Le marché des outils de newsletter a considérablement évolué. En 2024, on estime que plus de 4 milliards de personnes utilisent l’email dans le monde, et le retour sur investissement moyen du canal email tourne autour de 36 euros pour 1 euro investi selon les benchmarks sectoriels. Dans ce contexte, les exigences des entreprises ont grandi : automatisation avancée, segmentation fine, intégrations natives avec les CRM, conformité RGPD renforcée, outils d’analyse poussés. Autant de fonctionnalités que Buttondown ne couvre pas toujours de manière satisfaisante.

Cet article a été rédigé à partir de l’analyse de centaines de logiciels de la catégorie newsletter par La Fabrique du Net. Notre objectif est simple : vous donner une vision claire et honnête de ce que Buttondown fait bien, de ses limites réelles, et surtout des alternatives qui méritent votre attention selon votre profil et vos besoins.

Pourquoi chercher une alternative à Buttondown ?

Buttondown est un outil pensé pour l’essentiel : écrire, envoyer, gérer ses abonnés. C’est à la fois sa force et sa contrainte principale. À mesure que les besoins des utilisateurs évoluent, un profil se dessine clairement : ceux qui quittent Buttondown ne sont pas déçus par ce qu’il fait, mais par ce qu’il ne fait pas.

Des fonctionnalités limitées face aux besoins croissants

La gestion des automatisations reste très basique dans Buttondown. Il est difficile de mettre en place des séquences d’emails complexes, des workflows déclenchés par des comportements précis (clic sur un lien, visite d’une page, achat), ou des campagnes de nurturing élaborées. Pour un créateur solo qui envoie une newsletter hebdomadaire, ce n’est pas un problème. Pour une équipe marketing qui veut orchestrer des parcours abonnés différenciés, c’est un frein majeur.

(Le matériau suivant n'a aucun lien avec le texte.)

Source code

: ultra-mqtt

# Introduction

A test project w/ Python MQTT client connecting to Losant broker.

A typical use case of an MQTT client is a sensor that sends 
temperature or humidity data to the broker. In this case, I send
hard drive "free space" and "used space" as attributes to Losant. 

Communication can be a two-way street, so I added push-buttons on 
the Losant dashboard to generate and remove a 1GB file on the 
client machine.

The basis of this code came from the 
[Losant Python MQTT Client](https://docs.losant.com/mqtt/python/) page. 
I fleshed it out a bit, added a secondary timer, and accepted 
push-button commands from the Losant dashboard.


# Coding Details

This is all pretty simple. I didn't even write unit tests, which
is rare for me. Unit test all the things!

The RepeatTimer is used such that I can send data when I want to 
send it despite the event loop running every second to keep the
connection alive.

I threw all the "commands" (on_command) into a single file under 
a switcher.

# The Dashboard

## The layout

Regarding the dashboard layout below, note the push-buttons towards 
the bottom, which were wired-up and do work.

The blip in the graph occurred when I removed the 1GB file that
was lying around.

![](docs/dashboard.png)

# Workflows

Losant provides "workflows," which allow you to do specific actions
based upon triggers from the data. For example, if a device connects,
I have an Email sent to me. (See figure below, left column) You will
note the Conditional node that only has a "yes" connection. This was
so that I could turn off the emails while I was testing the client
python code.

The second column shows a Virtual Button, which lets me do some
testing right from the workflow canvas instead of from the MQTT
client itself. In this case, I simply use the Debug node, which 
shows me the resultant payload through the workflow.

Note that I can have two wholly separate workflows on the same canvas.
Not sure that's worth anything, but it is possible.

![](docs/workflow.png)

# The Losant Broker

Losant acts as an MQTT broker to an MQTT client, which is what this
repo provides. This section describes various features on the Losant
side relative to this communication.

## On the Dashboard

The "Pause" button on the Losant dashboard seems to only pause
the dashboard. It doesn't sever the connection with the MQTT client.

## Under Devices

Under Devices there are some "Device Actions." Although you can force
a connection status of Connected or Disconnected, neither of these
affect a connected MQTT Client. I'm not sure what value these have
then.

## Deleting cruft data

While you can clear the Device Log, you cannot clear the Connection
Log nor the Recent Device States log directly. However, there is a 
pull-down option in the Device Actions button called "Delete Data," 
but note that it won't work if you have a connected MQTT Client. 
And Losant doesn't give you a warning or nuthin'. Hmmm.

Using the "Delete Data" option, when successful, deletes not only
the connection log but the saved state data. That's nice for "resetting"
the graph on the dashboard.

La segmentation est également limitée. Buttondown permet de taguer les abonnés et de filtrer sur ces tags, mais les règles de segmentation dynamique, les listes basées sur des critères comportementaux ou transactionnels ne sont pas au rendez-vous. Ce manque de profondeur dans la segmentation est une raison citée par les utilisateurs qui cherchent d’autres solutions.

Une politique tarifaire qui peut surprendre à l’échelle

Buttondown propose un modèle freemium intéressant jusqu’à 100 abonnés, puis une tarification progressive basée sur le nombre d’abonnés. Si le prix de départ est attractif, la courbe tarifaire devient moins compétitive au-delà de 5 000 à 10 000 abonnés lorsqu’on la compare à des solutions comme Mailchimp, Brevo ou MailerLite qui offrent davantage de fonctionnalités pour des fourchettes de prix similaires ou inférieures. Pour des listes de 20 000 abonnés ou plus, la différence peut représenter plusieurs centaines d’euros par mois.

Un manque d’intégrations natives

L’écosystème d’intégrations de Buttondown reste modeste. Zapier ou Make permettent de compenser en partie, mais ces connecteurs ajoutent une couche de complexité et un coût supplémentaire. Les entreprises qui utilisent un CRM comme HubSpot, Salesforce ou Pipedrive, ou qui ont besoin de synchroniser Buttondown avec leur plateforme e-commerce, se retrouvent rapidement dans une impasse technique.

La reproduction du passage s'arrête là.